For Yasser Louati, a Paris-based human rights activist and former spokesperson of Collective Against Islamophobia in France, the stabbing of Muslim women in a Paris park is yet another manifestation of the French government's hasty and inadequate anti-radicalisation response that only fuels anger in the wider French society and causes retaliations against innocent Muslims. 

"Muslims in France have already been living in an anti-Muslim environment at least for 25 years and now they are being held responsible for the beheading of the teacher,” Louati told TRT World.

As French Muslims have always felt wronged by the system and subjected to collective punishments for someone else's crime, the backlash caused by the French teacher's beheading wasn't any different.  

The French Interior Minister Geral Darmanin, in a tweet, called two Muslim NGOs, Baraka City and Collective Against Islamophobia (CCIF) as enemies of France, and called for their dissolution. Both organisations denied the claims of “condoning terrorism.”

Many other Muslim associations to which the government has previously granted subsidies, are now being targeted in a much wider crackdown against the entire Muslim community. 
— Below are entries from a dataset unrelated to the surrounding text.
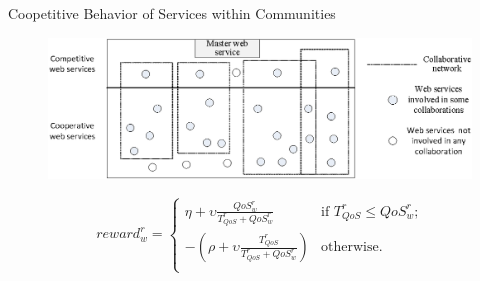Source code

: \documentclass{beamer}
\begin{document}
\begin{frame}{Coopetitive Behavior of Services within Communities}
    \begin{figure}[h]
        \centering
        \includegraphics[scale=0.6]{figures/architecture++.eps}
        \label{architectureFigure}
    \end{figure}
    
    \footnotesize

    \begin{equation*} \label{repr}
        reward_w^r = \begin{cases}
        \eta + \upsilon \frac{QoS_w^r}{T_{QoS}^r+QoS_w^r}   & \text{if $T_{QoS}^r\leq QoS_w^r$;}\\
        -(\rho +  \upsilon \frac{T_{QoS}^r}{T_{QoS}^r+QoS_w^r} ) & \text{otherwise.}\\
        \end{cases}
    \end{equation*}



%


\end{frame}
\end{document}
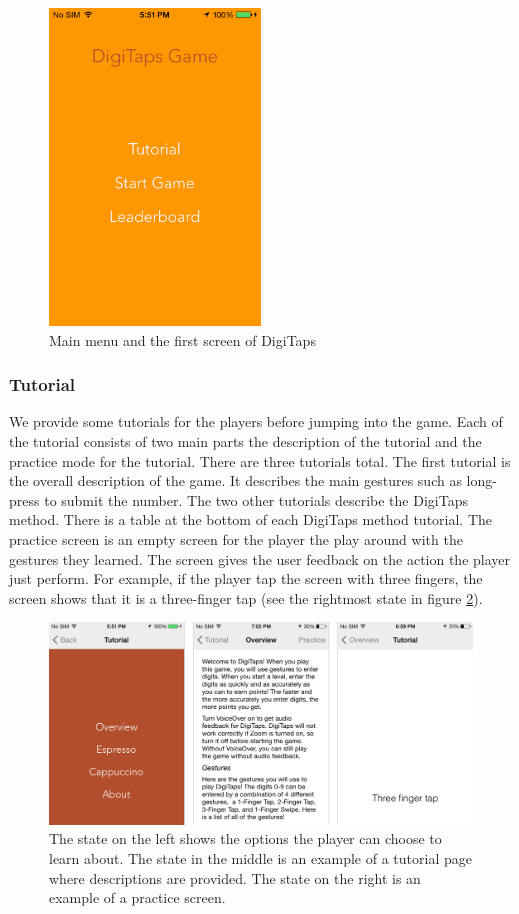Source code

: \begin{figure}[ht!]
  \centering
  \includegraphics[width=0.5\textwidth]{figures/start.png}
  \caption{Main menu and the first screen of DigiTaps}
  \label{startscreen}
\end{figure}

\subsubsection{Tutorial}
    We provide some tutorials for the players before jumping into the game. Each of the tutorial consists of two main parts the description of the tutorial and the practice mode for the tutorial. There are three tutorials total. The first tutorial is the overall description of the game. It describes the main gestures such as long-press to submit the number. The two other tutorials describe the DigiTaps method. There is a table at the bottom of each DigiTaps method tutorial. The practice screen is an empty screen for the player the play around with the gestures they learned. The screen gives the user feedback on the action the player just perform. For example, if the player tap the screen with three fingers, the screen shows that it is a three-finger tap (see the rightmost state in figure \ref{tutorial}).

\begin{figure}[ht!]
  \centering
  \includegraphics[width=1.0\textwidth]{figures/tutorial.png}
  \caption{The state on the left shows the options the player can choose to learn about. The state in the middle is an example of a tutorial page where descriptions are provided. The state on the right is an example of a practice screen.}
  \label{tutorial}
\end{figure}

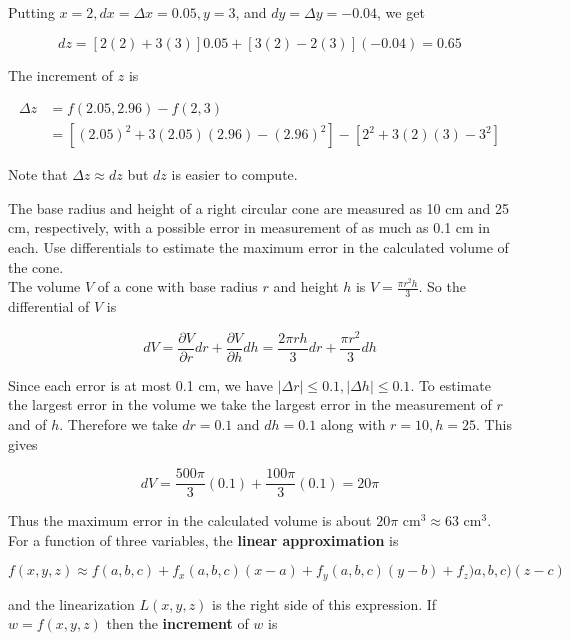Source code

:         Putting $x=2, dx = \Delta x = 0.05, y = 3$, and $dy = \Delta y = -0.04$, we get

        \[
            dz = [2(2) + 3(3)] 0.05 + [3(2) - 2(3)](-0.04) = 0.65
        \]

        The increment of $z$ is

        \begin{align*}
            \Delta z    &= f(2.05, 2.96) - f(2,3) \\
                        &= \left[(2.05)^2 + 3(2.05)(2.96) - (2.96)^2\right] - \left[2^2 + 3(2)(3) - 3^2 \right]
        \end{align*}

        Note that $\Delta z \approx dz$ but $dz$ is easier to compute.

        \textit{} The base radius and height of a right circular cone are measured as 10 cm and 25 cm, respectively, with a possible error in measurement of as much as 0.1 cm in each. Use differentials
        to estimate the maximum error in the calculated volume of the cone. \\

        The volume $V$ of a cone with base radius $r$ and height $h$ is $V = \frac{\pi r^2 h}{3}$. So the differential of $V$ is

        \[
            dV = \frac{\partial V}{\partial r}dr + \frac{\partial V}{\partial h} dh = \frac{2\pi rh}{3}dr + \frac{\pi r^2}{3}dh
        \]

        Since each error is at most 0.1 cm, we have $|\Delta r|\leq 0.1, |\Delta h| \leq 0.1$. To estimate the largest error in the volume we take the largest error in the measurement of $r$ and of $h$. Therefore we take
        $dr=0.1$ and $dh = 0.1$ along with $r=10,h=25$. This gives

        \[
            dV = \frac{500\pi}{3}(0.1) + \frac{100\pi}{3}(0.1) = 20\pi
        \]

        Thus the maximum error in the calculated volume is about $20\pi \text{ cm}^3\approx 63 \text{ cm}^3$. \\

        For a function of three variables, the \textbf{linear approximation} is

        \[
            f(x,y,z) \approx f(a,b,c) + f_x(a,b,c)(x-a) + f_y(a,b,c)(y-b) + f_z)a,b,c)(z-c)
        \]

        and the linearization $L(x,y,z)$ is the right side of this expression. If $w=f(x,y,z)$ then the \textbf{increment} of $w$ is


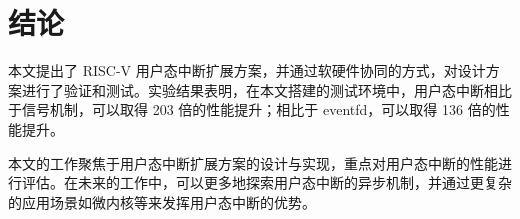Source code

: 
\chapter{结论}

本文提出了 RISC-V 用户态中断扩展方案，并通过软硬件协同的方式，对设计方案进行了验证和测试。实验结果表明，在本文搭建的测试环境中，用户态中断相比于信号机制，可以取得 203 倍的性能提升；相比于 eventfd，可以取得 136 倍的性能提升。

本文的工作聚焦于用户态中断扩展方案的设计与实现，重点对用户态中断的性能进行评估。在未来的工作中，可以更多地探索用户态中断的异步机制，并通过更复杂的应用场景如微内核等来发挥用户态中断的优势。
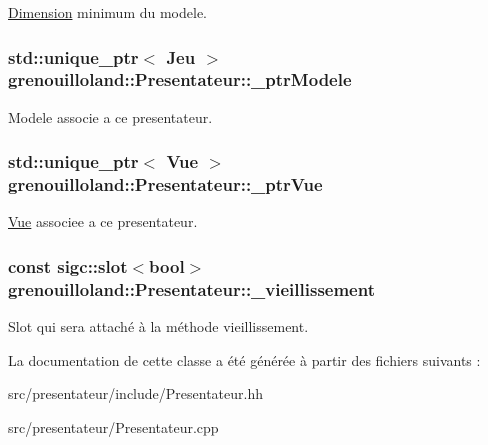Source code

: \hyperlink{classgrenouilloland_1_1Dimension}{Dimension} minimum du modele. \hypertarget{classgrenouilloland_1_1Presentateur_a3418c1b3461d7e4a511ac71bf30d2a14}{
\subsubsection[{\-\_\-ptr\-Modele}]{\setlength{\rightskip}{0pt plus 5cm}std\-::unique\-\_\-ptr$<$ {\bf Jeu} $>$ grenouilloland\-::\-Presentateur\-::\-\_\-ptr\-Modele\hspace{0.3cm}{\ttfamily [protected]}}}\label{classgrenouilloland_1_1Presentateur_a3418c1b3461d7e4a511ac71bf30d2a14}
Modele associe a ce presentateur. \hypertarget{classgrenouilloland_1_1Presentateur_a806d2e46bff9428800f7b063015b792c}{
\subsubsection[{\-\_\-ptr\-Vue}]{\setlength{\rightskip}{0pt plus 5cm}std\-::unique\-\_\-ptr$<$ {\bf Vue} $>$ grenouilloland\-::\-Presentateur\-::\-\_\-ptr\-Vue\hspace{0.3cm}{\ttfamily [protected]}}}\label{classgrenouilloland_1_1Presentateur_a806d2e46bff9428800f7b063015b792c}
\hyperlink{classgrenouilloland_1_1Vue}{Vue} associee a ce presentateur. \hypertarget{classgrenouilloland_1_1Presentateur_ad51c240a49a31b60bf36578a14860ae8}{
\subsubsection[{\-\_\-vieillissement}]{\setlength{\rightskip}{0pt plus 5cm}const sigc\-::slot$<$bool$>$ grenouilloland\-::\-Presentateur\-::\-\_\-vieillissement\hspace{0.3cm}{\ttfamily [protected]}}}\label{classgrenouilloland_1_1Presentateur_ad51c240a49a31b60bf36578a14860ae8}
Slot qui sera attaché à la méthode vieillissement. 

La documentation de cette classe a été générée à partir des fichiers suivants \-:\begin{DoxyCompactItemize}
\item 
src/presentateur/include/Presentateur.\-hh\item 
src/presentateur/Presentateur.\-cpp\end{DoxyCompactItemize}
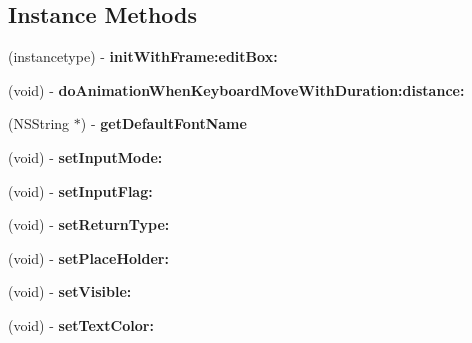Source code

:\subsection*{Instance Methods}
\begin{DoxyCompactItemize}
\item 
\mbox{\label{interfaceUIEditBoxImplIOS__objc_aae03a92d130e92f575b0c9dc5fe69a7a}} 
(instancetype) -\/ {\bfseries init\+With\+Frame\+:edit\+Box\+:}
\item 
\mbox{\label{interfaceUIEditBoxImplIOS__objc_a7a8feac60910e1d262d530f0b130c7b0}} 
(void) -\/ {\bfseries do\+Animation\+When\+Keyboard\+Move\+With\+Duration\+:distance\+:}
\item 
\mbox{\label{interfaceUIEditBoxImplIOS__objc_ae4b2680bba0c6e5b3c576fda1afd7a42}} 
(N\+S\+String $\ast$) -\/ {\bfseries get\+Default\+Font\+Name}
\item 
\mbox{\label{interfaceUIEditBoxImplIOS__objc_a1d9fee7a9c20659040d5e3a09b3c1496}} 
(void) -\/ {\bfseries set\+Input\+Mode\+:}
\item 
\mbox{\label{interfaceUIEditBoxImplIOS__objc_a0e2f54e033029c396302d692f0b96874}} 
(void) -\/ {\bfseries set\+Input\+Flag\+:}
\item 
\mbox{\label{interfaceUIEditBoxImplIOS__objc_a87f8b88fcfb5b6fc6a0b6168aeb54bd7}} 
(void) -\/ {\bfseries set\+Return\+Type\+:}
\item 
\mbox{\label{interfaceUIEditBoxImplIOS__objc_a6069c372e39ee720ebcbefdd03692e69}} 
(void) -\/ {\bfseries set\+Place\+Holder\+:}
\item 
\mbox{\label{interfaceUIEditBoxImplIOS__objc_a45a1f41bc4acf6dde928862f27c93188}} 
(void) -\/ {\bfseries set\+Visible\+:}
\item 
\mbox{\label{interfaceUIEditBoxImplIOS__objc_a0ecf762f9006dc2697abb348a3e2ad3e}} 
(void) -\/ {\bfseries set\+Text\+Color\+:}

\end{DoxyCompactItemize}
For Louati, President Macron's de-radicalisation response is like throwing "oil on fire" as it only leads to further exclusion of Muslims from French society. 

In 2013, a leaked confidential report on counter radicalisation by The Secretariat-General for National Defence and Security (SGDSN), has called the French government's repressive counter-radicalisation approach a complete failure and demanded that religious leaders and community leaders get involved in such programmes. 

But the definition of radicalisation in the eyes of the government is still unclear. It is an “ambiguous concept that is being used under the pressure of events,” according to a report on how to prevent it presented in the French senate in 2017.

“Collective punishment”

The French government has been criticised for its inability to strike a balance between counter terrorism and collective punishment of Muslim citizens in the past, too. 

For instance, in 2015,  the French Government adopted a nationwide state of emergency to track down and destroy the extremist networks in the country. The move came in response to the terror attack on the offices of Charlie Hebdo, a satirical magazine which had published a controversial drawing of Prophet Muhammad. At least 12 people were killed in the attack, leaving the nation in shock. 

The emergency law, which gave the police unbridled powers to arrest anyone on mere suspicion and raid private properties on a whim, was prolonged for several months. The police carried out nearly 3600 warrantless raids since the publication was attacked, while Islamophobic attacks on Muslims increased across the country. 

Out of those 3600 raids, only six led to terrorism-related criminal investigations. 

Although the police response has largely been inconsiderate towards Muslim citizens, the people from the minority community have equally mourned the incidents like the beheading of the French teacher. 

“There's been a lot of vigils and commemorations for the teacher who was murdered and many Muslim teachers were attending these ceremonies for their colleague,” Nadine Sayegh, a Paris-based researcher specialising in Human Security and Countering Violent Extremism tells TRT World

“The real issue is unequal treatment in the punishment of such crimes,” she says, pointing out the government's counter measures that almost always singles out the Muslim community.

“The white women who attacked Muslim women have been arrested for attempted murder, not a hate crime. No one related to them has been arrested -- which is the way a crime should be treated,” she says. 

Yannis Mahil, an academic from Strasbourg tells TRT World that he feels the deep psychological pressure of being a 'visible' Muslim and fears being targeted. In the current climate, “the society is pushing the Muslims to justify themselves” for crimes they didn’t commit, he says. 

For Louti, the process of marking Muslims out as usual suspects have snatched away their right to grieve along with their fellow citizens, as the feeling of mourning is often overshadowed by the feeling of fear. 

“You go to bed in shock, you sleep fearing the police at your door,” he says.